Testing at Goddard: 'The chamber of horrors'

Testing at Goddard: 'The chamber of horrors'
The James Webb Space Telescope's OTE (Optical Telescope Element) is lowered into the Thermal Vacuum Chamber, where scientists will test its ability to operate at the subzero temperature of space. Credit: NASA Goddard/Chris Gunn

(Phys.org) -- With pipe-covered ceilings three stories high, catwalks lining the walls, and wires covering every surface, the Environmental Test Engineering and Integration facility—affectionately nicknamed the “Chamber of Horrors”—looks uncannily like a level from Valve’s “Portal 2” video game. In reality, it’s NASA’s premier preflight testing ground for instruments and spacecraft.

Its mission: To ensure that every craft is space-ready.

In order to meet flight spacecraft qualifications, a craft must be able to operate in three high-stress environments: the trauma of launch, the vacuum of space, and the electromagnetism from both background radiation and the craft itself. To prove their mettle, every component must endure a series of brutal tests, from surviving temperature swings of hundreds of degrees to holding together under the gravitational force of a car crash.

Inside the Chamber of Horrors

Behind the innocuous front door of building seven, a maze of cavernous rooms hums with fans and grinding machinery. This is where the testing begins.

On the far side of a high bay area so tall that only cranes can reach its top shelves, a vast circular room houses the 120-foot-long High Capacity Centrifuge. Built to test the effects of increased gravity on assembled spacecraft, the centrifuge can accelerate a 2.5-ton payload up to 30 Gs—many times more force than it would experience during a launch. It’s not just used for NASA projects; in 2003, the National Highway Traffic Safety Administration (NHTSA) used the centrifuge to study rollover in SUVs, gauging the acceleration force at which their wheels would lift from the centrifuge platform.

Through a set of insulated steel doors nearly a foot thick hides the Acoustic Test , where spacecraft are exposed to the earsplitting noise (and resulting vibration) of launch. The doors are usually closed, concealing the 42-foot-tall room and its two huge horns, a pair of speakers capable of producing sounds as loud as 150 decibels. That’s about the equivalent of standing directly in front of a refrigerator-sized speaker at a rock concert.

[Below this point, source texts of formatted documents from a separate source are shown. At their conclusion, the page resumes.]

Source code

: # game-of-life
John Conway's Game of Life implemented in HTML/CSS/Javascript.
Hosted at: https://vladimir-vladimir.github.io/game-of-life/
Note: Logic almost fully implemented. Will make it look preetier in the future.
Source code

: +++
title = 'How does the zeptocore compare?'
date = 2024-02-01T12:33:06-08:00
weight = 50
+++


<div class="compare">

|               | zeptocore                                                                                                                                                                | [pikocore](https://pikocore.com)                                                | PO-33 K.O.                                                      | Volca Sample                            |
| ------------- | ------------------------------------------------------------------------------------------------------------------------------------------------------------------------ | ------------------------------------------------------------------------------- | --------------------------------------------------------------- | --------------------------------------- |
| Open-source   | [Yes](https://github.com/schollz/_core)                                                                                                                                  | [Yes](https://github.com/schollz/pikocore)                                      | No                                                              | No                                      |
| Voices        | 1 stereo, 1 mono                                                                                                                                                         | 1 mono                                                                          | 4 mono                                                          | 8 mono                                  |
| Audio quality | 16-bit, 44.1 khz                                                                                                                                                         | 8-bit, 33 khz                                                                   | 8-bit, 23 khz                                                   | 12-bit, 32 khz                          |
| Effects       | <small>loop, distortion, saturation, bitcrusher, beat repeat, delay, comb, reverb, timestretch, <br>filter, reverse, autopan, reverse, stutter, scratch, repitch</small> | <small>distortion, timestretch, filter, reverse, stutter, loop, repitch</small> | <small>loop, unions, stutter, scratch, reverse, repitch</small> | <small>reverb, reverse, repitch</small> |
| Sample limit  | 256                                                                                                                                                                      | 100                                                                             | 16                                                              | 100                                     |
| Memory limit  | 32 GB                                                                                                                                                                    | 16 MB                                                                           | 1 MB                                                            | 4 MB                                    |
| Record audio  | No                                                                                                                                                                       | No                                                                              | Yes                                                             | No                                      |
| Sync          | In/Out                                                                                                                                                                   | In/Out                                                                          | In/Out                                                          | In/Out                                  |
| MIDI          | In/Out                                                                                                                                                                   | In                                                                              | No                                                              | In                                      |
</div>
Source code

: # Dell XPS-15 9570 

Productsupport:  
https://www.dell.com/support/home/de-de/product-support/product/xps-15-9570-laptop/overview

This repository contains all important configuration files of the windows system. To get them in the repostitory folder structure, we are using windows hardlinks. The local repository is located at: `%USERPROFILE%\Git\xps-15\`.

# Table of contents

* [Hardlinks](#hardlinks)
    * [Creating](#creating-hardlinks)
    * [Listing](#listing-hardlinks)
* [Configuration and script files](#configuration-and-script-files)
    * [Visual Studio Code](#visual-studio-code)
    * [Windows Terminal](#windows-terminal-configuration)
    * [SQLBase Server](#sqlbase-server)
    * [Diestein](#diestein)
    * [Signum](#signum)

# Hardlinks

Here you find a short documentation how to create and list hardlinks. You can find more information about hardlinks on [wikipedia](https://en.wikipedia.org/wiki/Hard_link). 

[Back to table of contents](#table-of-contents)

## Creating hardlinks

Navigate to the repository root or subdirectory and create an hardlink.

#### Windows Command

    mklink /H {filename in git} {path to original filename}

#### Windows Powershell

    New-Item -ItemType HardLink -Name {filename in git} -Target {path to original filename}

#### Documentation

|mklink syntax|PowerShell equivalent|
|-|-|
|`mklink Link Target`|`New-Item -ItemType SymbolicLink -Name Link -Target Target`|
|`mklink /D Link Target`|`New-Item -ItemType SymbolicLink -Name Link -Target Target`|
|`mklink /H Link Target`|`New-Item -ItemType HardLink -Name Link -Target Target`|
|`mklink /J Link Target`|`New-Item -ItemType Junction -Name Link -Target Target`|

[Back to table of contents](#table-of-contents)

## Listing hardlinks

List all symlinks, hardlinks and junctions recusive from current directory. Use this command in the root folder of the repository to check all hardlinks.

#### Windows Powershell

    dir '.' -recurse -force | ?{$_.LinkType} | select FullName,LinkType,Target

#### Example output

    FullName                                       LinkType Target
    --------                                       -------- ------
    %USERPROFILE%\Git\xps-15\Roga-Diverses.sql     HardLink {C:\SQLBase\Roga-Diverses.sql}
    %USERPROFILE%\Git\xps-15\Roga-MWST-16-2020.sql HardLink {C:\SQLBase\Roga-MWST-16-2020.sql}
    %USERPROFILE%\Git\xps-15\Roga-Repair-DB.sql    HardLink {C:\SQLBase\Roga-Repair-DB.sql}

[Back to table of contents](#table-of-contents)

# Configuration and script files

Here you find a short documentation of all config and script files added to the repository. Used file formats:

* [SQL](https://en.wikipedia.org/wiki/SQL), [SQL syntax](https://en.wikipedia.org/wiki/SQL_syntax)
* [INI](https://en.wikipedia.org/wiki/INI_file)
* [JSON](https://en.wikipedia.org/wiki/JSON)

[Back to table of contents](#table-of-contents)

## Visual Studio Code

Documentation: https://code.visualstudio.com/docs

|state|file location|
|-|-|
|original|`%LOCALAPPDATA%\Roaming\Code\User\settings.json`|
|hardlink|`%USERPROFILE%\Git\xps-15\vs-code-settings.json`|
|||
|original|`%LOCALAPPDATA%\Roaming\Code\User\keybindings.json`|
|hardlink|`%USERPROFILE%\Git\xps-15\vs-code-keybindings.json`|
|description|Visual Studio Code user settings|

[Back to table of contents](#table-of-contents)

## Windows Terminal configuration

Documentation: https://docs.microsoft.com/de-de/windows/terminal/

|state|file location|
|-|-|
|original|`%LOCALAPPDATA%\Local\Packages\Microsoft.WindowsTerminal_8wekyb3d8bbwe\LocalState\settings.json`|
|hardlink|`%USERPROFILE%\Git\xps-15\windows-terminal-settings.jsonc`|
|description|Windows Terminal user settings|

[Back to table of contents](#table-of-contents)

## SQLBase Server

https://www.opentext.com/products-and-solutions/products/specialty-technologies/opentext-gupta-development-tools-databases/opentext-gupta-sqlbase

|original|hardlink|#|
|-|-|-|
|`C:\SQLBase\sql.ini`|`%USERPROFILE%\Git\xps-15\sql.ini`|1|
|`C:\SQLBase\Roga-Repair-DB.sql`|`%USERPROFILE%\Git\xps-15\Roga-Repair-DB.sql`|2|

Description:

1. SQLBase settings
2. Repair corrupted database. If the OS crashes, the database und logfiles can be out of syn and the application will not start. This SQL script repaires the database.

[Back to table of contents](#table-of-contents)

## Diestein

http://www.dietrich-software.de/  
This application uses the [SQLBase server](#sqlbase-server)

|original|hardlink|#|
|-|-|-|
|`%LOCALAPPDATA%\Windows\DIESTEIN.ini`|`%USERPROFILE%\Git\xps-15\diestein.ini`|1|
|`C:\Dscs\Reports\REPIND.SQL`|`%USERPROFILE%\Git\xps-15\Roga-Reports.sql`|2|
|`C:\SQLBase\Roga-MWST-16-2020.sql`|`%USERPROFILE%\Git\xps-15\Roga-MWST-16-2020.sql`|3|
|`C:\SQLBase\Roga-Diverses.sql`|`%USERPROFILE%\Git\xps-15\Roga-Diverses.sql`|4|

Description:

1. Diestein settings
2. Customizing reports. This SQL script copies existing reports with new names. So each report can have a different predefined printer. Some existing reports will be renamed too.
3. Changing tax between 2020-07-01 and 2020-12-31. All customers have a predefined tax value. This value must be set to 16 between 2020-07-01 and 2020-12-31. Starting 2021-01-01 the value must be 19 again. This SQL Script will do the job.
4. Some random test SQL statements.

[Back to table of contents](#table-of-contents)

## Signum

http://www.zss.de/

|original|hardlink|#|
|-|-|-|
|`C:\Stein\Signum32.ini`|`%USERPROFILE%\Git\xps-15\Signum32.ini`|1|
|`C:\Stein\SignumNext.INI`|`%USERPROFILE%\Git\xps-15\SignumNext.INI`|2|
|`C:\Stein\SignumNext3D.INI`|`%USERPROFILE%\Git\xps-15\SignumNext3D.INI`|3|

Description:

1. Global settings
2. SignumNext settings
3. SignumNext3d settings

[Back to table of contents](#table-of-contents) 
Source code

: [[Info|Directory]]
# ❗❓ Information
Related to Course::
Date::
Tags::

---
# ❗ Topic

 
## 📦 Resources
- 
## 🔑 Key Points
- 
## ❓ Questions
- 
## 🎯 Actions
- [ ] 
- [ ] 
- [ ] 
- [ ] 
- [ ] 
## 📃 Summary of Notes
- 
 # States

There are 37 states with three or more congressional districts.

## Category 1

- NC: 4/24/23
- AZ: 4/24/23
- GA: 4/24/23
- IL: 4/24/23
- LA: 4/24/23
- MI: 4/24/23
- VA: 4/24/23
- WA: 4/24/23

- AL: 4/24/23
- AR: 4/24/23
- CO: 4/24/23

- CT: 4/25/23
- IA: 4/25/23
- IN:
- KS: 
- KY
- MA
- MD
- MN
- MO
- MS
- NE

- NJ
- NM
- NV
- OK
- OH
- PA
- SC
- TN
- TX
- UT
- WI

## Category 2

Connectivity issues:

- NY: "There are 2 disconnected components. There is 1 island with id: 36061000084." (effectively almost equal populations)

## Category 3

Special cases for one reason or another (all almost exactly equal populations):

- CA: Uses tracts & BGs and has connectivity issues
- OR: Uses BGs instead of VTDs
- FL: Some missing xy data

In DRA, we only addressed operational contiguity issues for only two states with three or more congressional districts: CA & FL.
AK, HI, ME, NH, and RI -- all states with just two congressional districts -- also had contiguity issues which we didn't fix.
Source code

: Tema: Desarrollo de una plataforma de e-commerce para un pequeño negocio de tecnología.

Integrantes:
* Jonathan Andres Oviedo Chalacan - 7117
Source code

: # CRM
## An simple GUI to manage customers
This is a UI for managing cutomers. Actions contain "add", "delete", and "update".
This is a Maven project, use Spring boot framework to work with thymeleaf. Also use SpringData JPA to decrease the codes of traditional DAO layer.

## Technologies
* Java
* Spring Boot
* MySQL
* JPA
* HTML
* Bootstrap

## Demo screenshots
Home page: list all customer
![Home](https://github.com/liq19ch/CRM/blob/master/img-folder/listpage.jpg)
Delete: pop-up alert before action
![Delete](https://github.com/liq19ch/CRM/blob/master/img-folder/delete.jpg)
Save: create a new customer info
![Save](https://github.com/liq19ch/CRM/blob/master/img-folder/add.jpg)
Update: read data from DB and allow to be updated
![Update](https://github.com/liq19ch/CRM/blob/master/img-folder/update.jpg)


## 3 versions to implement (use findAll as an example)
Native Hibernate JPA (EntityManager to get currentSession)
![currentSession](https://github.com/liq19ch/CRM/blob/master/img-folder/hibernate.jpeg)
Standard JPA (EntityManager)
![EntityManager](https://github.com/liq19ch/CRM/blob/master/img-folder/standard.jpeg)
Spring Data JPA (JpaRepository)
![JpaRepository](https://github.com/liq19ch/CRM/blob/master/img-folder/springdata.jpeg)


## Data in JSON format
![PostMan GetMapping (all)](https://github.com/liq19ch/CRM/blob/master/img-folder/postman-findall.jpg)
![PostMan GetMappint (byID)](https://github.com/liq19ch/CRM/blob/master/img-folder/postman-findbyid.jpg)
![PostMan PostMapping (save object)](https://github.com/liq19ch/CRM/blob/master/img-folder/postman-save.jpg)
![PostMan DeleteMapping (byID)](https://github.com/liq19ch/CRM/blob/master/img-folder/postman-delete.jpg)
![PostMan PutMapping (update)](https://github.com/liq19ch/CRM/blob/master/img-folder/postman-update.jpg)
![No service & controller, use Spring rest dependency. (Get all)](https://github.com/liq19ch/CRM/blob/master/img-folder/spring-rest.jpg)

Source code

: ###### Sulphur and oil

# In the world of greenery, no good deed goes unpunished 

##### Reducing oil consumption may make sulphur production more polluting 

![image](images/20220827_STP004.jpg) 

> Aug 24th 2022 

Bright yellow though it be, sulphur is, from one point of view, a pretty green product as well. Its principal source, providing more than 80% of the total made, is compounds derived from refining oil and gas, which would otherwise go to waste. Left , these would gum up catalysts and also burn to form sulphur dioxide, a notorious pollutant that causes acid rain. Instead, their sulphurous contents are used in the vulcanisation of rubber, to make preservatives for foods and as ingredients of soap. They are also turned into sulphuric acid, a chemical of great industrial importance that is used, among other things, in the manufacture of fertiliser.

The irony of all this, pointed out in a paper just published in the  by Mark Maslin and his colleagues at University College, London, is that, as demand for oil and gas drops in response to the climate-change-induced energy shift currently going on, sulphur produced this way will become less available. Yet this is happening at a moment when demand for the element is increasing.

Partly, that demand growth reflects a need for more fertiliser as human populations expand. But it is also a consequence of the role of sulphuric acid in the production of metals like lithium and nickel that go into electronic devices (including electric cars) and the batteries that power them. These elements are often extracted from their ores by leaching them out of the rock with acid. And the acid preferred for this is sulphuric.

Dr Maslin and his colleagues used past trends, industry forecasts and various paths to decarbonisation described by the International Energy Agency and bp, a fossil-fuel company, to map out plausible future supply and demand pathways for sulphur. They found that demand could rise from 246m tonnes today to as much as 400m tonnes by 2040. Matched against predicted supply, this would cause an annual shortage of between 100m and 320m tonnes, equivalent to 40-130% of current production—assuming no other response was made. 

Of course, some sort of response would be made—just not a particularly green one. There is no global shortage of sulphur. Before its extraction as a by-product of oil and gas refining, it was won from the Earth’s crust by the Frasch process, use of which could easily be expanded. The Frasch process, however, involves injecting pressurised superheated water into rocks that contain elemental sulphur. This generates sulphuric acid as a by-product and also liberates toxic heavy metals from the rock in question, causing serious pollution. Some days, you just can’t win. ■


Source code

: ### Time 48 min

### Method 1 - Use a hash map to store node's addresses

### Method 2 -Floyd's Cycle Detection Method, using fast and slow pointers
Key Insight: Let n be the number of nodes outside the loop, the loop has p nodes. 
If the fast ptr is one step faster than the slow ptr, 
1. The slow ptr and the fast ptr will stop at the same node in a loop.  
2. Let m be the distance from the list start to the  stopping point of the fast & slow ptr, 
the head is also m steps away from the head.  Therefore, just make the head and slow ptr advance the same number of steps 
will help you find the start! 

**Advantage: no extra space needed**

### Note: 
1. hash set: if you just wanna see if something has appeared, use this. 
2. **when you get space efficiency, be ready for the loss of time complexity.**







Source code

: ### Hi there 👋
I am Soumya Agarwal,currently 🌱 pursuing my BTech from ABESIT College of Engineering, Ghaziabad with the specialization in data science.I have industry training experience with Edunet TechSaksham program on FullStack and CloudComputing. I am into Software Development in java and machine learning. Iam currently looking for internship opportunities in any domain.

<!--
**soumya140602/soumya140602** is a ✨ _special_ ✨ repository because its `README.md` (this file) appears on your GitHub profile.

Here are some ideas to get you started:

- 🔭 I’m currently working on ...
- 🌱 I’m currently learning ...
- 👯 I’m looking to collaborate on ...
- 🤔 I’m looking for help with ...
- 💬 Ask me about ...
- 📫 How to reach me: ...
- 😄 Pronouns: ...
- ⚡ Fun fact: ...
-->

Around a corner sits the Thermal Vacuum Chamber, the biggest, baddest vacuum chamber in the facility. At 40 feet tall, this behemoth can run tests on even the most massive of spacecraft. To simulate the environment of deep space for the James Webb Space Telescope, the chamber needs to reach temperatures close to the universe’s baseline of -454.8 F (2.7 K), but its liquid nitrogen cooling system only hits -272.5 F (104 K). Scientists have retrofitted the chamber with an enormous shroud, enabling them to cool the chamber with liquid helium instead and reaching temperatures of -434.5 F (14 K).

The facility also houses to the largest clean room in the world. With a volume of roughly 1.1 million cubic feet, the High Bay Clean Room is the assembly site for many of NASA’s largest spacecraft, including the James Webb Space Telescope. A wall of air filters four times the size of a tennis court maintains its class-10,000 rating, guaranteeing fewer than 10,000 particles of debris 0.5 microns in diameter—200 times smaller than the width of a human hair—per cubic foot of air.

Better Safe than Sorry

So why do we test spacecraft on the ground?

“It’s better that we test them here, and have something go wrong here, and fix it here,” says Carmine Mattiello, the branch head of the Engineering and Integration branch. Once the craft is launched, “it doesn’t do anybody any good if it’s just orbiting around and it’s broken or it doesn’t want to perform the way it’s supposed to.”

The standardized set of tests is customized for each item, depending on factors like its position in the launch vehicle and the nature of the mission. This flexibility is designed to counter the risk of over-testing, which could overstress sensitive hardware and decrease the instrument’s chances of success.

“You don’t want to over-test, but at the same time you want to do enough testing to assure yourself that it’s actually going to be able to do its job,” Mattiello says.

“A lot of times, it’s a tradeoff.”

Besides, if a craft survives testing, there’s always the promise of cake.